Ryanair posts Q1 profit of €137 million

Ryanair has announced a Q1 net profit of €136.5 million, registering a €115.5 million (550 percent) increment over last year’s performance.

Published: 28 Jul 2009

Ryanair has announced a Q1 net profit of €136.5 million, registering a €115.5 million (550 percent) increment over last year’s performance.

Total revenues (€774.7 million) were flat due to an 11 percent rise in traffic being offset by a 13 percent decline in average fares.

Ancillary revenues also outpaced scheduled traffic growth and rose by 13 percent to €165.3m.

Ryanair’s CEO, Michael O’Leary, said these quarterly results are distorted by a 42 percent reduction in fuel costs.

“Thanks to a 13 percent reduction in average fares we grew traffic by 11 percent, which was a robust performance in a deep recession, when many of our competitors were cutting flights, losing traffic and reporting increased losses,” O’Leary said.

Fuel costs fell by 42% to €214m.

“We have taken advantage of the recent drop in fuel prices to extend our hedging programme for FY10 to 90 percent for the first 3 quarters at an ave. price of $620 per tonne and 60 percent for Q4 at $610 per tonne. Should we hedge the balance of our FY10 fuel at $620 per tonne we would lock in a full year fuel cost saving of approx. €460m,” O’Leary said.

Outlook

O’Leary said the group’s outlook for the full year to March 2010 remained “cautious”.

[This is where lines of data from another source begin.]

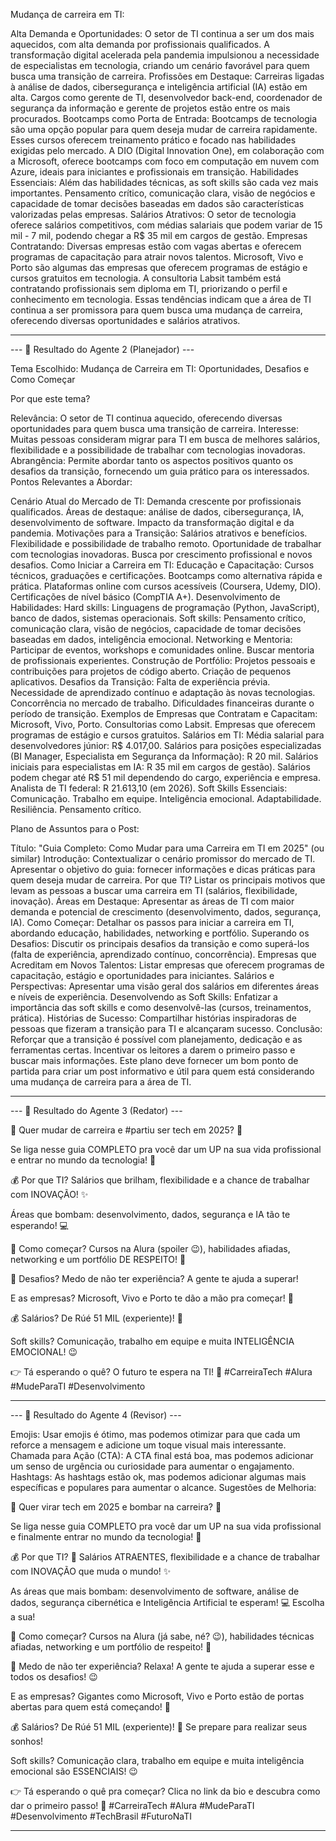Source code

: Mudança de carreira em TI:


Alta Demanda e Oportunidades: O setor de TI continua a ser um dos mais aquecidos, com alta demanda por profissionais qualificados. 
A transformação digital acelerada pela pandemia impulsionou a necessidade de especialistas em tecnologia, criando um cenário favorável para quem busca uma transição de carreira.
Profissões em Destaque: Carreiras ligadas à análise de dados, cibersegurança e inteligência artificial (IA) estão em alta. Cargos como gerente de TI, desenvolvedor back-end, coordenador de segurança da informação e gerente de projetos estão entre os mais procurados.
Bootcamps como Porta de Entrada: Bootcamps de tecnologia são uma opção popular para quem deseja mudar de carreira rapidamente. Esses cursos oferecem treinamento prático e focado nas habilidades exigidas pelo mercado. 
A DIO (Digital Innovation One), em colaboração com a Microsoft, oferece bootcamps com foco em computação em nuvem com Azure, ideais para iniciantes e profissionais em transição.
Habilidades Essenciais: Além das habilidades técnicas, as soft skills são cada vez mais importantes. 
Pensamento crítico, comunicação clara, visão de negócios e capacidade de tomar decisões baseadas em dados são características valorizadas pelas empresas.
Salários Atrativos: O setor de tecnologia oferece salários competitivos, com médias salariais que podem variar de  15 mil - 7 mil, podendo chegar a R$ 35 mil em cargos de gestão.
Empresas Contratando: Diversas empresas estão com vagas abertas e oferecem programas de capacitação para atrair novos talentos. 
Microsoft, Vivo e Porto são algumas das empresas que oferecem programas de estágio e cursos gratuitos em tecnologia. A consultoria Labsit também está contratando profissionais sem diploma em TI, priorizando o perfil e conhecimento em tecnologia.
Essas tendências indicam que a área de TI continua a ser promissora para quem busca uma mudança de carreira, oferecendo diversas oportunidades e salários atrativos.

--------------------------------------------------------------

--- 📝 Resultado do Agente 2 (Planejador) ---

Tema Escolhido: Mudança de Carreira em TI: Oportunidades, Desafios e Como Começar

Por que este tema?

Relevância: O setor de TI continua aquecido, oferecendo diversas oportunidades para quem busca uma transição de carreira.
Interesse: Muitas pessoas consideram migrar para TI em busca de melhores salários, flexibilidade e a possibilidade de trabalhar com tecnologias inovadoras.
Abrangência: Permite abordar tanto os aspectos positivos quanto os desafios da transição, fornecendo um guia prático para os interessados.
Pontos Relevantes a Abordar:

Cenário Atual do Mercado de TI:
Demanda crescente por profissionais qualificados.
Áreas de destaque: análise de dados, cibersegurança, IA, desenvolvimento de software.
Impacto da transformação digital e da pandemia.
Motivações para a Transição:
Salários atrativos e benefícios.
Flexibilidade e possibilidade de trabalho remoto.
Oportunidade de trabalhar com tecnologias inovadoras.
Busca por crescimento profissional e novos desafios.
Como Iniciar a Carreira em TI:
Educação e Capacitação:
Cursos técnicos, graduações e certificações.
Bootcamps como alternativa rápida e prática.
Plataformas online com cursos acessíveis (Coursera, Udemy, DIO).
Certificações de nível básico (CompTIA A+).
Desenvolvimento de Habilidades:
Hard skills: Linguagens de programação (Python, JavaScript), banco de dados, sistemas operacionais.
Soft skills: Pensamento crítico, comunicação clara, visão de negócios, capacidade de tomar decisões baseadas em dados, inteligência emocional.
Networking e Mentoria:
Participar de eventos, workshops e comunidades online.
Buscar mentoria de profissionais experientes.
Construção de Portfólio:
Projetos pessoais e contribuições para projetos de código aberto.
Criação de pequenos aplicativos.
Desafios da Transição:
Falta de experiência prévia.
Necessidade de aprendizado contínuo e adaptação às novas tecnologias.
Concorrência no mercado de trabalho.
Dificuldades financeiras durante o período de transição.
Exemplos de Empresas que Contratam e Capacitam:
Microsoft, Vivo, Porto.
Consultorias como Labsit.
Empresas que oferecem programas de estágio e cursos gratuitos.
Salários em TI:
Média salarial para desenvolvedores júnior: R$ 4.017,00.
Salários para posições especializadas (BI Manager, Especialista em Segurança da Informação): R
 20 mil.
Salários iniciais para especialistas em IA: R
 35 mil em cargos de gestão).
Salários podem chegar até R$ 51 mil dependendo do cargo, experiência e empresa.
Analista de TI federal: R
 21.613,10 (em 2026).
Soft Skills Essenciais:
Comunicação.
Trabalho em equipe.
Inteligência emocional.
Adaptabilidade.
Resiliência.
Pensamento crítico.

Plano de Assuntos para o Post:

Título: "Guia Completo: Como Mudar para uma Carreira em TI em 2025" (ou similar)
Introdução:
Contextualizar o cenário promissor do mercado de TI.
Apresentar o objetivo do guia: fornecer informações e dicas práticas para quem deseja mudar de carreira.
Por que TI?
Listar os principais motivos que levam as pessoas a buscar uma carreira em TI (salários, flexibilidade, inovação).
Áreas em Destaque:
Apresentar as áreas de TI com maior demanda e potencial de crescimento (desenvolvimento, dados, segurança, IA).
Como Começar:
Detalhar os passos para iniciar a carreira em TI, abordando educação, habilidades, networking e portfólio.
Superando os Desafios:
Discutir os principais desafios da transição e como superá-los (falta de experiência, aprendizado contínuo, concorrência).
Empresas que Acreditam em Novos Talentos:
Listar empresas que oferecem programas de capacitação, estágio e oportunidades para iniciantes.
Salários e Perspectivas:
Apresentar uma visão geral dos salários em diferentes áreas e níveis de experiência.
Desenvolvendo as Soft Skills:
Enfatizar a importância das soft skills e como desenvolvê-las (cursos, treinamentos, prática).
Histórias de Sucesso:
Compartilhar histórias inspiradoras de pessoas que fizeram a transição para TI e alcançaram sucesso.
Conclusão:
Reforçar que a transição é possível com planejamento, dedicação e as ferramentas certas.
Incentivar os leitores a darem o primeiro passo e buscar mais informações.
Este plano deve fornecer um bom ponto de partida para criar um post informativo e útil para quem está considerando uma mudança de carreira para a área de TI.

--------------------------------------------------------------

--- 📝 Resultado do Agente 3 (Redator) ---

🚀 Quer mudar de carreira e #partiu ser tech em 2025? 🚀

Se liga nesse guia COMPLETO pra você dar um UP na sua vida profissional e entrar no mundo da tecnologia! 🤩

💰 Por que TI? Salários que brilham, flexibilidade e a chance de trabalhar com INOVAÇÃO! ✨

Áreas que bombam: desenvolvimento, dados, segurança e IA tão te esperando! 💻

🤔 Como começar? Cursos na Alura (spoiler 😉), habilidades afiadas, networking e um portfólio DE RESPEITO! 🚀

💪 Desafios? Medo de não ter experiência? A gente te ajuda a superar!

E as empresas? Microsoft, Vivo e Porto te dão a mão pra começar! 🤝

💰 Salários? De Rúé
 51 MIL (experiente)! 🤑

Soft skills? Comunicação, trabalho em equipe e muita INTELIGÊNCIA EMOCIONAL! 😉

👉 Tá esperando o quê? O futuro te espera na TI! 🚀 #CarreiraTech #Alura #MudeParaTI #Desenvolvimento

--------------------------------------------------------------

--- 📝 Resultado do Agente 4 (Revisor) ---

Emojis: Usar emojis é ótimo, mas podemos otimizar para que cada um reforce a mensagem e adicione um toque visual mais interessante.
Chamada para Ação (CTA): A CTA final está boa, mas podemos adicionar um senso de urgência ou curiosidade para aumentar o engajamento.
Hashtags: As hashtags estão ok, mas podemos adicionar algumas mais específicas e populares para aumentar o alcance.
Sugestões de Melhoria:

🚀 Quer virar tech em 2025 e bombar na carreira? 🚀

Se liga nesse guia COMPLETO pra você dar um UP na sua vida profissional e finalmente entrar no mundo da tecnologia! 🤩

💰 Por que TI? 👀 Salários ATRAENTES, flexibilidade e a chance de trabalhar com INOVAÇÃO que muda o mundo! ✨

As áreas que mais bombam: desenvolvimento de software, análise de dados, segurança cibernética e Inteligência Artificial te esperam! 💻 Escolha a sua!

🤔 Como começar? Cursos na Alura (já sabe, né? 😉), habilidades técnicas afiadas, networking e um portfólio de respeito! 🚀

💪 Medo de não ter experiência? Relaxa! A gente te ajuda a superar esse e todos os desafios! 😉

E as empresas? Gigantes como Microsoft, Vivo e Porto estão de portas abertas para quem está começando! 🤝

💰 Salários? De Rúé
 51 MIL (experiente)! 🤑 Se prepare para realizar seus sonhos!

Soft skills? Comunicação clara, trabalho em equipe e muita inteligência emocional são ESSENCIAIS! 😉

👉 Tá esperando o quê pra começar? Clica no link da bio e descubra como dar o primeiro passo! 🚀 #CarreiraTech #Alura #MudeParaTI #Desenvolvimento #TechBrasil #FuturoNaTI

--------------------------------------------------------------
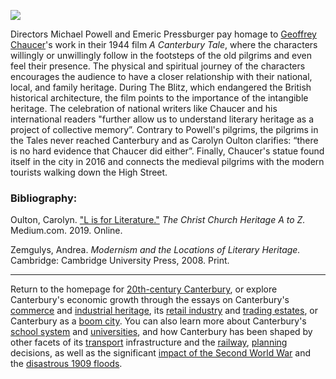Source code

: <a href="https://dev.visual-essays.app"><img src="https://dev-visual-essays.netlify.app/images/ve-button.png"></a>
<param ve-config title="20th-Century Canterbury: A Canterbury Tale" author="Miroslava Karaskova" layout="vtl" banner="https://stor.artstor.org/stor/c35dcc83-8c83-4e82-8a7e-0d012287b919">

<param ve-entity eid="Q55234" aliases="Michael Powell">
<param ve-entity eid="Q55230" aliases="Emeric Pressburger">
<param ve-entity eid="Q133466" aliases="A Canterbury Tale">
<param ve-entity eid="Q6900329" aliases="The Blitz">

Directors Michael Powell and Emeric Pressburger pay homage to [Geoffrey Chaucer](/14c/14c-chaucer-biography)'s work in their 1944 film *A Canterbury Tale*, where the characters willingly or unwillingly follow in the footsteps of the old pilgrims and even feel their presence. The physical and spiritual journey of the characters encourages the audience to have a closer relationship with their national, local, and family heritage. During The Blitz, which endangered the British historical architecture, the film points to the importance of the intangible heritage. The celebration of national writers like Chaucer and his international readers "further allow us to understand literary heritage as a project of collective memory”. Contrary to Powell's pilgrims, the pilgrims in the Tales never reached Canterbury and as Carolyn Oulton clarifies: “there is no hard evidence that Chaucer did either”. Finally, Chaucer's statue found itself in the city in 2016 and connects the medieval pilgrims with the modern tourists walking down the High Street.
<param ve-image url="https://upload.wikimedia.org/wikipedia/commons/thumb/7/77/Canterbury_Holland_Chaucer_statue.jpg/894px-Canterbury_Holland_Chaucer_statue.jpg" label="Statue of Chaucer in Canterbury" attribution="Photo credit Ad Meskens, CC BY-SA 4.0, via Wikimedia Commons">

### Bibliography:
Oulton, Carolyn. ["L is for Literature."](https://medium.com/the-christ-church-heritage-a-to-z/l-is-for-literature-1509ef2da5ec) *The Christ Church Heritage A to Z.* Medium.com. 2019. Online.

Zemgulys, Andrea. *Modernism and the Locations of Literary Heritage.* Cambridge: Cambridge University Press, 2008. Print.

***

Return to the homepage for [20th-century Canterbury](/canterbury/20c-canterbury-home), or explore Canterbury's economic growth through the essays on Canterbury's [commerce](/canterbury/20c-canterbury-commerce) and [industrial heritage](/canterbury/20c-canterbury-industrial), its [retail industry](/canterbury/20c-canterbury-retail-store) and [trading estates](/canterbury/20c-canterbury-trading-estates), or Canterbury as a [boom city](/canterbury/20c-canterbury-boom-city). You can also learn more about Canterbury's [school system](/canterbury/20c-canterbury-education) and [universities](/canterbury/20c-canterbury-universities), and how Canterbury has been shaped by other facets of its [transport](/canterbury/20c-canterbury-transport) infrastructure and the [railway](/canterbury/20c-canterbury-railway), [planning](/canterbury/20c-canterbury-planning) decisions, as well as the significant [impact of the Second World War](/canterbury/20c-canterbury-ww2) and the [disastrous 1909 floods](/canterbury/20c-canterbury-floods).
<param ve-image url="https://upload.wikimedia.org/wikipedia/commons/thumb/0/02/Canterbury_Cathedral_-_Portal_Nave_Cross-spire.jpeg/1557px-Canterbury_Cathedral_-_Portal_Nave_Cross-spire.jpeg" label="Canterbury Cathedral" attribution="Hans Musil, CC BY-SA 4.0">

Average fares would be “significantly lower than last year - at, or even slightly above, the minus 15 to 20 per cent range previously guided”. Net profits would be “towards the lower end” of the €200m-€300m ($284m-$426m) range previously forecast - but still more than double last year’s €105m before exceptional charges.

O’Leary said Ryanair expects to carry 67 million passengers in the current fiscal year, up 15 percent.

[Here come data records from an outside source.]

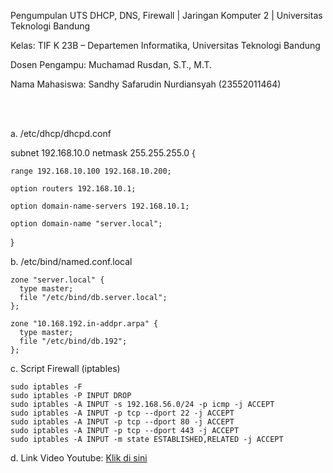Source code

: Pengumpulan UTS DHCP, DNS, Firewall | Jaringan Komputer 2 | Universitas Teknologi Bandung
<br>

Kelas: TIF K 23B – Departemen Informatika, Universitas Teknologi Bandung 

Dosen Pengampu: Muchamad Rusdan, S.T., M.T. 

Nama Mahasiswa: Sandhy Safarudin Nurdiansyah (23552011464)

<br>
<br>

a. /etc/dhcp/dhcpd.conf

  subnet 192.168.10.0 netmask 255.255.255.0 {
  
    range 192.168.10.100 192.168.10.200;
    
    option routers 192.168.10.1;
    
    option domain-name-servers 192.168.10.1;
    
    option domain-name "server.local";
  }

  b. /etc/bind/named.conf.local
  
    zone "server.local" {
      type master;
      file "/etc/bind/db.server.local";
    };

    zone "10.168.192.in-addpr.arpa" {
      type master;
      file "/etc/bind/db.192";
    };

  c. Script Firewall (iptables)
  
    sudo iptables -F
    sudo iptables -P INPUT DROP
    sudo iptables -A INPUT -s 192.168.56.0/24 -p icmp -j ACCEPT
    sudo iptables -A INPUT -p tcp --dport 22 -j ACCEPT
    sudo iptables -A INPUT -p tcp --dport 80 -j ACCEPT
    sudo iptables -A INPUT -p tcp --dport 443 -j ACCEPT
    sudo iptables -A INPUT -m state ESTABLISHED,RELATED -j ACCEPT

  d. Link Video Youtube: <a href="https://youtu.be/ZePag7utyRg">Klik di sini</a>
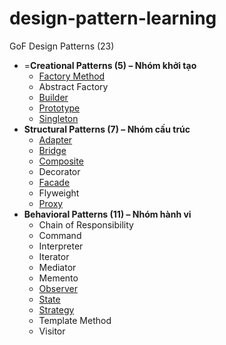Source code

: # design-pattern-learning

GoF Design Patterns (23)

*   =**Creational Patterns (5) – Nhóm khởi tạo**
    *   [Factory Method](./docs/factory-method-pattern.md)
    *   Abstract Factory
    *   [Builder](./docs/builder-pattern.md)
    *   [Prototype](./docs/prototype-pattern.md)
    *   [Singleton](./docs/singleton-pattern.md)
*   **Structural Patterns (7) – Nhóm cấu trúc**
    *   [Adapter](docs/adapter-pattern.md)
    *   [Bridge](./docs/bridge-pattern.md)
    *   [Composite](./docs/composite-pattern.md)
    *   Decorator
    *   [Facade](docs/facade-pattern.md)
    *   Flyweight
    *   [Proxy](./docs/proxy-pattern.md)
*   **Behavioral Patterns (11) – Nhóm hành vi**
    *   Chain of Responsibility
    *   Command
    *   Interpreter
    *   Iterator
    *   Mediator
    *   Memento
    *   [Observer](./docs/observer-pattern.md)
    *   [State](./docs/state-pattern.md)
    *   [Strategy](./docs/strategy-pattern.md)
    *   Template Method
    *   Visitor
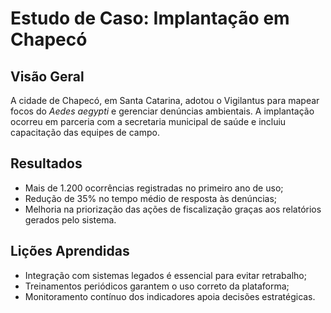# Estudo de Caso: Implantação em Chapecó

## Visão Geral
A cidade de Chapecó, em Santa Catarina, adotou o Vigilantus para mapear focos do *Aedes aegypti* e gerenciar denúncias ambientais. A implantação ocorreu em parceria com a secretaria municipal de saúde e incluiu capacitação das equipes de campo.

## Resultados
- Mais de 1.200 ocorrências registradas no primeiro ano de uso;
- Redução de 35% no tempo médio de resposta às denúncias;
- Melhoria na priorização das ações de fiscalização graças aos relatórios gerados pelo sistema.

## Lições Aprendidas
- Integração com sistemas legados é essencial para evitar retrabalho;
- Treinamentos periódicos garantem o uso correto da plataforma;
- Monitoramento contínuo dos indicadores apoia decisões estratégicas.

But to achieve this, he said Ryanair would cut average fares 15 percent to 20 percent in the current July-September quarter, and more than 20 percent for the fiscal year as a whole.

“Ryanair will be the only major European airline to deliver passenger and profit growth in the current year. We will continue to expand as others fail,” O’Leary said in a statement.